Вот-Он. Да умолкнет земля и море, и воздух, и даже небо. Внимайте! Это Он наполняет мир, проникает дыханием атомы, озаряет материю — Хаос, предмет ужаса для богов, — как вечернее солнце позлащает темную тучу…
Юлиан слушал, и ему казалось, что голос учителя, слабый и тихий, наполняет мир, достигает до самого неба, до последних пределов моря. Но скорбь Юлиана была так велика, что вырвалась из груди его стоном:
— Отец мой, прости, но если так, — зачем жизнь? зачем эта вечная смена рождения и смерти? зачем страдание? зачем зло? зачем тело? зачем сомнение? зачем тоска по невозможному?..
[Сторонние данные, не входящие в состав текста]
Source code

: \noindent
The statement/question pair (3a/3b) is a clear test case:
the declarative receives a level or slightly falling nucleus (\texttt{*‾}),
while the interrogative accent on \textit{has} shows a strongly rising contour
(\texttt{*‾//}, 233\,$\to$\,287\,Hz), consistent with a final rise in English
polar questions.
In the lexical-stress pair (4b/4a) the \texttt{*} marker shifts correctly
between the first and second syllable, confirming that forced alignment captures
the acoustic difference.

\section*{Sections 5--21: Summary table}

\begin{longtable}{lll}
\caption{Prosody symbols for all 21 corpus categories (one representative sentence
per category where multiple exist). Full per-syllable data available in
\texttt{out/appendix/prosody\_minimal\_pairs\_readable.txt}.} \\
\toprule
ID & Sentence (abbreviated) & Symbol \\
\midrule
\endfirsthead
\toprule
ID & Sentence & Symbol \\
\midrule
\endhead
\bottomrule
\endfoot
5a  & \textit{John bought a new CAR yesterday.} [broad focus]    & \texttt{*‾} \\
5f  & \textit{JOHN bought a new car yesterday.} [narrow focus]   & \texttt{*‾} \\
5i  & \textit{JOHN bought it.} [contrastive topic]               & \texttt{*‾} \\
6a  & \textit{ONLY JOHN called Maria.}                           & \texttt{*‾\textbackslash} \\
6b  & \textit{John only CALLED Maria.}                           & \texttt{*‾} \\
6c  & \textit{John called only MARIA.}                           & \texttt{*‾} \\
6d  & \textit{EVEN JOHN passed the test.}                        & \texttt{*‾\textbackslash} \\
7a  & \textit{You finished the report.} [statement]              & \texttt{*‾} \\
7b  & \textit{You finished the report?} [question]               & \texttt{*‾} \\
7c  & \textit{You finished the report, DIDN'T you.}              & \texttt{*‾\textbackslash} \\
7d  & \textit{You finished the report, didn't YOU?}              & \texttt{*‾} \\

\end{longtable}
Ямвлик взглянул кротко и опять провел рукой по волосам его:
— Вот где тайна, сын мой. Зла нет, тела нет, мира нет, если есть Он. Или Он, или мир. Нам кажется, что есть зло, что есть тело, что есть мир. Это — призрак, обман жизни. Помни: у всех-одна душа, у всех людей и даже бессловесных тварей. Все мы вместе покоились некогда в лоне Отца, в свете немерцающем. Но взглянули однажды с высоты на темную мертвую материю, и каждый увидал в ней свой собственный образ, как в зеркале.
И душа сказала себе: "Я могу, я хочу быть свободной.
Я — как Он. Неужели я не дерзну отпасть от Него и быть всем?".-Душа, как Нарцисс в ручье, пленилась красотою собственного образа, отраженного в теле. И пала. Хотела Пасть до конца, отделиться от Бога навеки, но не могла: ноги смертного касаются земли, чело — выше горних небес. и вот, по вечной лестнице рождения и смерти, души всех существ восходят, нисходят к Нему и от Него. Пытаются уйти от Отца и не могут. Каждой душе хочется самой быть Богом, но напрасно: она скорбит по Отчему лону; на земле ей нет покоя; она жаждет вернуться к Единому. Мы должны вернуться к Нему, и тогда все будут Богом, и Бог будет во всех. Разве ты один тоскуешь о нем? Посмотри, какая небесная грусть в молчании природы. Прислушайся: разве ты не чувствуешь, что все грустит о нем?